Some T. Cook’s standout items on the new dinner menu include Grilled Piedmontese Strip Loin ($46) with sautéed spinach, Cipollini onion, fingerling potato, roasted garlic; Greek Branzino Cioppino ($39) with fennel, mussels, clams, saffron, potato; Grilled Colorado Lamb Chops ($51) with harissa couscous tabbouleh salad, tzatziki and feta cheese; Grilled Maine Lobster Paella for Two ($88) with Spanish chorizo, duck confit, piquillo pepper and saffron bomba; Beluga Lentil & Organic Spinach Soup ($12) with Gilroy garlic yogurt, green onion and served with flatbread.

T. Cook’s has also refined its Sunday Market Brunch, available Sundays only from 10:00 a.m. to 1:30 p.m. through May 27 (Adults: $46, Children: $25). The impressive, all-inclusive dining experience offers guests the choice of a tapas-style starter such as Beef Tartare, Savory Mushroom Crepe or Pan-Roasted Hudson Valley Foie Gras and an entrée like the Spanish Chorizo Benedict, Harissa Sautéed Filet Tip Pupusa or Pan Roasted Maine Diver Sea Scallops, among others. Plus, guests enjoy the unlimited, buffet-style Mediterranean seafood presentation, a grand display of favorite brunch selections and bakeshop specialties and sweets.

T. Cook’s culinary philosophy of magnifying the purity of fresh, seasonal ingredients is a celebration of its treasured legacy and offers a captivating environment in every sense with stone fireplaces, al fresco dining and unique design elements.

Located at Royal Palms Resort and Spa, part of The Unbound Collection by Hyatt, T. Cook’s sits within the heart of the resort’s mature, lush nine-acre property at the base of the iconic Camelback Mountain.

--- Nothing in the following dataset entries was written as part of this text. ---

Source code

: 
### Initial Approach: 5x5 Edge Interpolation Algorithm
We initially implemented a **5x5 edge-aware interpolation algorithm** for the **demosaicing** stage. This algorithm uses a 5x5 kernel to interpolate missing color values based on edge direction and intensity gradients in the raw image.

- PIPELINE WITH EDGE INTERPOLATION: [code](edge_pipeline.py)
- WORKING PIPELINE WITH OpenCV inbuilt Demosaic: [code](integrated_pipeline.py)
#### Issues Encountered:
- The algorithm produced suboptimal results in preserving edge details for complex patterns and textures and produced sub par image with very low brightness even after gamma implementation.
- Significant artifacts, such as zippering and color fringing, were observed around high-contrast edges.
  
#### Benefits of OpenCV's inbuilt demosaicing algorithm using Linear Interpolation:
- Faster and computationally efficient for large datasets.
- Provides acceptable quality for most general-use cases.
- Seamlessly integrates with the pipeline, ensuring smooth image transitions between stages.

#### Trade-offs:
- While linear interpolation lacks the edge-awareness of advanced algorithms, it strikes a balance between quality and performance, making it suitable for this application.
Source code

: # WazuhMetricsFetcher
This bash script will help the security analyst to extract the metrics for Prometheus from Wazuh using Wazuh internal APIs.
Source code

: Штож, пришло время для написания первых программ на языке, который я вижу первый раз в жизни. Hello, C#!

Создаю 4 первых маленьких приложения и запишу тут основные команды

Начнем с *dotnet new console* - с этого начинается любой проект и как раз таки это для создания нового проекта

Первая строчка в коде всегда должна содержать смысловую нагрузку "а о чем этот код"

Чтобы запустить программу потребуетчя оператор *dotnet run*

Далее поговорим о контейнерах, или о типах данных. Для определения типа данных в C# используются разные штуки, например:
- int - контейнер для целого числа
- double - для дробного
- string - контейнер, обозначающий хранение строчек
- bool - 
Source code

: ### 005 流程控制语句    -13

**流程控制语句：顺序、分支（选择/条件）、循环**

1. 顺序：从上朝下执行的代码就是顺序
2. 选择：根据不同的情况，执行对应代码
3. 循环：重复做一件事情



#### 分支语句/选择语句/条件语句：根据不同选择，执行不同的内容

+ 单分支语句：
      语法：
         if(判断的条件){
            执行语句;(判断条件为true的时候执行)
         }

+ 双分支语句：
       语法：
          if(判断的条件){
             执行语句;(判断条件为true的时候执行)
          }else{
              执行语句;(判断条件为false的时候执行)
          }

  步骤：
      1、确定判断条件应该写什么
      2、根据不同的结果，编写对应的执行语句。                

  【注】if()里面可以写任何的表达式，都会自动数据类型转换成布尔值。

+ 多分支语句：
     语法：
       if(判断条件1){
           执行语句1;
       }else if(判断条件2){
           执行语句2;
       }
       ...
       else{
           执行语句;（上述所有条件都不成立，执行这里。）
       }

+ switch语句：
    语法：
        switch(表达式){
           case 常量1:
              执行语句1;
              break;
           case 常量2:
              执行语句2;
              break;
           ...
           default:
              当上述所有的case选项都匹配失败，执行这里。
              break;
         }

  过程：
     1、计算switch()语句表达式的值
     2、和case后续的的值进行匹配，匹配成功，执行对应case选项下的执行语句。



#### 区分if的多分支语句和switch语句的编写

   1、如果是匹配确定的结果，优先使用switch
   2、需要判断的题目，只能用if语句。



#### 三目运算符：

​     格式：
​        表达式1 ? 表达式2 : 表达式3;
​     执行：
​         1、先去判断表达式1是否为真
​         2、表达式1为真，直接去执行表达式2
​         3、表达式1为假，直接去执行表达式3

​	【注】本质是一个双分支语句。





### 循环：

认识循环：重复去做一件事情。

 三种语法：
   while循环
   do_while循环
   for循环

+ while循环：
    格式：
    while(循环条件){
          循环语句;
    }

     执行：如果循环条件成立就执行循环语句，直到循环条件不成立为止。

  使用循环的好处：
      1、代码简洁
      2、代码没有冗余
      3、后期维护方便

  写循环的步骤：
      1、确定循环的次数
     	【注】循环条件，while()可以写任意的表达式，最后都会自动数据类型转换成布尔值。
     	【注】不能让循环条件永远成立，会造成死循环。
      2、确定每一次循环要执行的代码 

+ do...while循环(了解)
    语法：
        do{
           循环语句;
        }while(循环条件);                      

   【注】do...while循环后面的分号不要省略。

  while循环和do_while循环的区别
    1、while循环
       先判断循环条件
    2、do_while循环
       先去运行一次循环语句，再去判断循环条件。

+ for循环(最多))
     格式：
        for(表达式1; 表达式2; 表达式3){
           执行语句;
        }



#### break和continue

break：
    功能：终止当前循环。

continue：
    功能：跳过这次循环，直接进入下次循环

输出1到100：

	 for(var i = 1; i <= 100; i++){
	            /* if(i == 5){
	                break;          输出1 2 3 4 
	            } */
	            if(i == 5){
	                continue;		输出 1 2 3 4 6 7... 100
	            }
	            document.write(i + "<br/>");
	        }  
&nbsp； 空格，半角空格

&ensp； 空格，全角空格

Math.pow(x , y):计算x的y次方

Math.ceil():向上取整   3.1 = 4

With a heritage dating back to 1929, Royal Palms combines the graciousness and sophistication of a storied Mediterranean villa with the intimacy and privacy of a secluded retreat, leaving a lasting impression on all who visit. A true destination for lovers, the resort was originally built as a private mansion as a grand gesture of love by financier Delos Willard Cooke for his wife Florence. Unlike any other resort in Arizona, winding stone paths transport guests past a grove of orange trees, trickling fountains in courtyards, roaring outdoor fireplaces, 100-year-old rustic doorways and hand-painted tiles, and lush gardens filled with magenta bougainvillea, exotic plants and desert flowers.